Forwarder (the outbox pattern)

Publishing messages in transactions (and why we should care)

While working with an event-driven application, you may in some point need to store an application state and publish a message telling the rest of the system about what’s just happened. In a perfect scenario, you’d want to persist the application state and publish the message in a transaction, as not doing so might get you easily into troubles with data consistency. In order to commit both storing data and emitting an event in one transaction, you’d have to be able to publish messages to the same database you use for the data storage, or implement 2PC on your own. If you don’t want to change your message broker to a database, nor invent the wheel once again, you can make your life easier by using Watermill’s Forwarder component !

Forwarder component

You can think of the Forwarder as a background running daemon which awaits messages that are published to a database, and makes sure they eventually reach a message broker.

Watermill Forwarder component

In order to make the Forwarder universal and usable transparently, it listens to a single topic on an intermediate database based Pub/Sub, where enveloped messages are sent with help of a decorated Forwarder Publisher . The Forwarder unwraps them, and sends to a specified destined topic on the message broker.

Forwarder envelope

Example

Let’s consider a following example: there’s a command which responsibility is to run a lottery. It has to pick a random user that’s registered in the system as a winner. While it does so, it should also persist the decision it made by storing a database entry associating a unique lottery ID with a picked user’s ID. Additionally, as it’s an event-driven system, it should emit a LotteryConcluded event, so that other components could react to that appropriately. To be precise - there will be component responsible for sending prizes to lottery winners. It will receive LotteryConcluded events, and using the lottery ID embedded in the event, verify who was the winner, checking with the database entry.

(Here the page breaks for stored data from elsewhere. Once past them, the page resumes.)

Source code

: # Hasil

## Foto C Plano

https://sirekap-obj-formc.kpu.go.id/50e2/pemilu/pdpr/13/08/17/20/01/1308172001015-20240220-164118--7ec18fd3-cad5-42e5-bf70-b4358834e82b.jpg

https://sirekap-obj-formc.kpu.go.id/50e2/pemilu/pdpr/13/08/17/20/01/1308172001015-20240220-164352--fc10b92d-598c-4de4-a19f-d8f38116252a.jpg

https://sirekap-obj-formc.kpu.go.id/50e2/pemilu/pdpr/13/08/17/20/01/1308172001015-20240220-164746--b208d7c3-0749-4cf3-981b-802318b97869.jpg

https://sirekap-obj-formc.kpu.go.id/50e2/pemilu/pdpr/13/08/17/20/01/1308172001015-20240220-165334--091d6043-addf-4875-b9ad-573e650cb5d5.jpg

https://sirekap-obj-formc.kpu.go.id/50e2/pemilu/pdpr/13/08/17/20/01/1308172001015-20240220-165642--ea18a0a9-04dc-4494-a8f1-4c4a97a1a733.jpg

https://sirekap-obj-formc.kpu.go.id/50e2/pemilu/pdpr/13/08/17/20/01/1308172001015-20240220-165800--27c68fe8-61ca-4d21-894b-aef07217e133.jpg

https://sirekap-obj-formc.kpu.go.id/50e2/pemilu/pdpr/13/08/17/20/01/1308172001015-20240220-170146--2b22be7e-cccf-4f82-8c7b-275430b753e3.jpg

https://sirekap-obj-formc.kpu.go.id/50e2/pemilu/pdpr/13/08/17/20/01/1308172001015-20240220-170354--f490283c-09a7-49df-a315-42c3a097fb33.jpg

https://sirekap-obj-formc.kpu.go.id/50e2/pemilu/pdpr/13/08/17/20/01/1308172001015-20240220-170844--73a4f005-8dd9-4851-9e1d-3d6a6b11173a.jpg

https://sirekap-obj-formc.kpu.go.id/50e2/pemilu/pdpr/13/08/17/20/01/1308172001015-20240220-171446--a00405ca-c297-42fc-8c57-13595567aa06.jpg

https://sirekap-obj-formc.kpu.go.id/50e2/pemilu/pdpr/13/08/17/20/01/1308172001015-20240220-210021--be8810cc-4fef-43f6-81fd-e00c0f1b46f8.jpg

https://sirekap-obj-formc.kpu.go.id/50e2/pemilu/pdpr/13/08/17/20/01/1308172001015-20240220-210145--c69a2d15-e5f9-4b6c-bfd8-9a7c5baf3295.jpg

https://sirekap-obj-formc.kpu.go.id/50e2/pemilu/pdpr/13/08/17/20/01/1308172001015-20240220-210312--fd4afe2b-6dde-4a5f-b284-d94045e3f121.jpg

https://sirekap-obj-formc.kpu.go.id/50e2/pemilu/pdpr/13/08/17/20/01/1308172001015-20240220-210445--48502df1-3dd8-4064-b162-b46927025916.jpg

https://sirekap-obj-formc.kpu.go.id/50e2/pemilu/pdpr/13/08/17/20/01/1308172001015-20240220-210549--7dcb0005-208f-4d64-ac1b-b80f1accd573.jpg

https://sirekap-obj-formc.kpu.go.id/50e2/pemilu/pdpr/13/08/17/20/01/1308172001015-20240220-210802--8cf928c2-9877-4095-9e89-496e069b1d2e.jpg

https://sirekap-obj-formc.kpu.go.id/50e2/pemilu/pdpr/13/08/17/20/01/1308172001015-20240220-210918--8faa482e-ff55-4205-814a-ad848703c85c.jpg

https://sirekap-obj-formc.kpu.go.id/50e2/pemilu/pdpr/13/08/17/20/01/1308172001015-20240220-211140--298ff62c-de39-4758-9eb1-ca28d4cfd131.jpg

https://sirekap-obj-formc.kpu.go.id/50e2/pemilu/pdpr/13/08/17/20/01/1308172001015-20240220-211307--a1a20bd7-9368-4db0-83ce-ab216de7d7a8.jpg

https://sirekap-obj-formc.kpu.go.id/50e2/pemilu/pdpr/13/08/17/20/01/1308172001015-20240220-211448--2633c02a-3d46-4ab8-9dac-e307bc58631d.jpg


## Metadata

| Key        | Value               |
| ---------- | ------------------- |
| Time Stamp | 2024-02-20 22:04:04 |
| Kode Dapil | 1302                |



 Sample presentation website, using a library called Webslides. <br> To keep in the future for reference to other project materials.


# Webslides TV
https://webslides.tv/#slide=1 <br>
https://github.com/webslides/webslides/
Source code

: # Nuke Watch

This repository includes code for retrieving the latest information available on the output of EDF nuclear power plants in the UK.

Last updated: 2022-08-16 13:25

In our case, the database is MySQL and the message broker is Google Pub/Sub, but it could be any two other technologies.

Approaching to implementation of such a command, we could go various ways. Below we’re going to cover three possible attempts, pointing their vulnerabilities.

Publishing an event first, storing data next

In this approach, the command is going to publish an event first and store data just after that. While in most of the cases that approach will probably work just fine, let’s try to find out what could possibly go wrong.

There are three basic actions that the command has to do:

  1. Pick a random user A as a lottery winner.
  2. Publish a LotteryConcluded event telling that lottery B has been concluded.
  3. Store in the database that the lottery B has been won by the user A.

Every of these steps could potentially fail, breaking the flow of our command. The first point wouldn’t have huge repercussions in case of its failure - we would just return an error and consider the whole command failed. No data would be stored, no event would be emitted. We can simply rerun the command.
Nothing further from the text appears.